Worst thing to hear when you walk through the door: "How was work"?

thelayeredpancake said...

i look forward to these annoyances once i get an adult world job.

rach said...

even though I told you when you started that you would be paid this much you are actually getting paid significantly less. so dont expect that back pay i was telling you about. have a nice day. oh, and dont forget to scrub that floor. k. thanks.


tulpen said...

I'm a nurse. Do you really want to know?

ok. fine.

"So and so can't poop. It's RIGHT. THERE. She needs help."

That is all.

Katie said...

even the simplest "can you come in here for a minute" can get me grumbling. i think the worst is when i ask if anyone wants anything and everyone asks for an extra large diet coke...seriously? don't drive while holding 4 extra large diet cokes. i never asked again.

Adiya said...

'can you step into my office?'
'We need this proposal by tomorrow!'
'Can you work on this over the weekend?'
"We've got to call the printer repair guy!'
'let's have a 'quick' meeting' (at 4.55pm)

Ebony said...

The worst thing I ever heard at work was that the company was getting rid of smoke breaks for everyone after I was found hiding in the laundry room taking a power nap on stacks of newly folded towels (I worked in a hotel) when I was believed to be on a smoke break. It was then that my manager learned after working there for 2 years that I didn't nor had I ever smoked ...

I quit soon after ... I have my rights!

Kitty Stampede said...

This is why I want to work for myself. MY GOD. The shit you have to put up with bosses and co-workers. ARGH.
stupid ass useless policies and procedures.

i have to say i'm lucky right now for the first time in my life for the two jobs i have. they are not as bad as some.

WendyB said...

"Do you have a moment?"

WendyB said...

To Kitty Stampede, I do work for myself and I still hate my boss. Work just sucks period!

Tracey said...

"What's your self-talk right now?"

bravegrrl said...

ok... i'm not laughing at you... but these are pretty funny :)

E said...

Try this one: "Well have you tried the big S?" One male coworker to another male coworker whose wife was overdue to go into labor. Said convo transpired directly in front of my wide open office door. The scars will never heal.

Profoundly Superficial said...

I also have my own business. The most common problem is the "altering the goal posts" syndrome. You start with a deadline somewhere next week, which the client suddenly changes into tomorrow morning at 9 so that you have to work all night. Oh yes, and he or she still expects your work to be perfect...

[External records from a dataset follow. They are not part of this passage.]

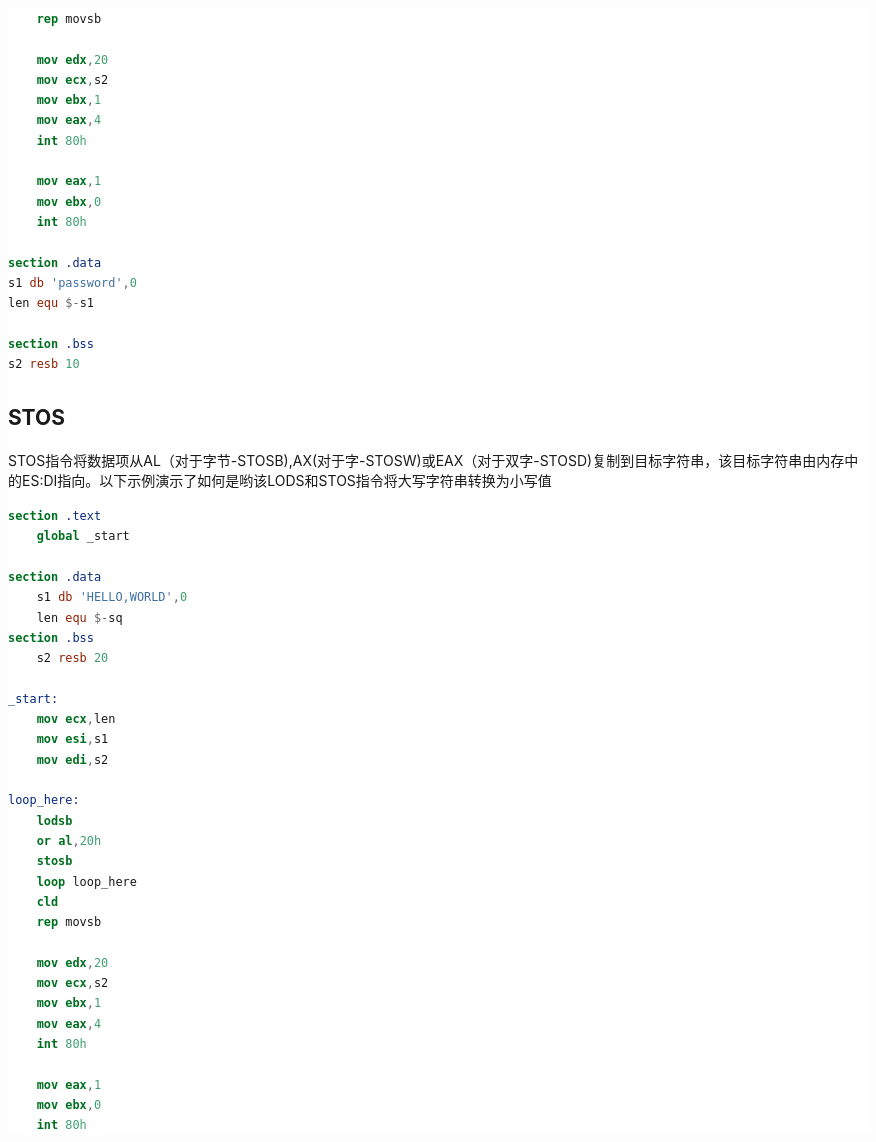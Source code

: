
 ```nasm
	rep movsb

	mov edx,20
	mov ecx,s2
	mov ebx,1
	mov eax,4
	int 80h

	mov eax,1
	mov ebx,0
	int 80h

section .data
s1 db 'password',0
len equ $-s1

section .bss
s2 resb 10

```

## STOS

STOS指令将数据项从AL（对于字节-STOSB),AX(对于字-STOSW)或EAX（对于双字-STOSD)复制到目标字符串，该目标字符串由内存中的ES:DI指向。以下示例演示了如何是哟该LODS和STOS指令将大写字符串转换为小写值

```nasm
section .text
	global _start

section .data
	s1 db 'HELLO,WORLD',0
	len equ $-sq
section .bss
	s2 resb 20

_start:
	mov ecx,len
	mov esi,s1
	mov edi,s2

loop_here:
	lodsb
	or al,20h
	stosb
	loop loop_here
	cld
	rep movsb

	mov edx,20
	mov ecx,s2
	mov ebx,1
	mov eax,4
	int 80h

	mov eax,1
	mov ebx,0
	int 80h
```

Chic 'n Cheap Living said...

How about "Let's have a meeting about the next meeting!"

The Savage said...

Hows about, "I have an idea..."

Mrsblogalot said...

Or how about "I think she's sleeping with him..."

That one gets old.

SabinePsynopsis said...

'Let's have a meeting' is definitely top of my list; plus: 'Deadline is in...' [= a very short time]. The problem is, if you work for yourself, you've got noone to hate/blame/envy... Just yourself (and your poor clients, if they exist).

Candice said...

How about "Can you give the patient in room 2 an enema please?"

cerebral e said...

Oh my, I think I would prefer to do most of the things in your list than the crap I have to do at work (not administering enemas, fortunately - I just prescribe them and leave it to the lovely nurses).

Isabel said... funny!

Char said...


can you send me a memo?

Down and Out Chic said...

ugh, i come to your site so i don't have to think about work drollgirl!

Lorena said...

Mine has go to be
"check in file"

It makes me want to burn the office.

ana b. said...

This post deserves much fame and fortune.

You're on kitchen duty, you know.
Who holds the pen on that?
Let's take that offline.
Let's keep a watching brief on that.
I'm going to call office services and ask for a toilet brush.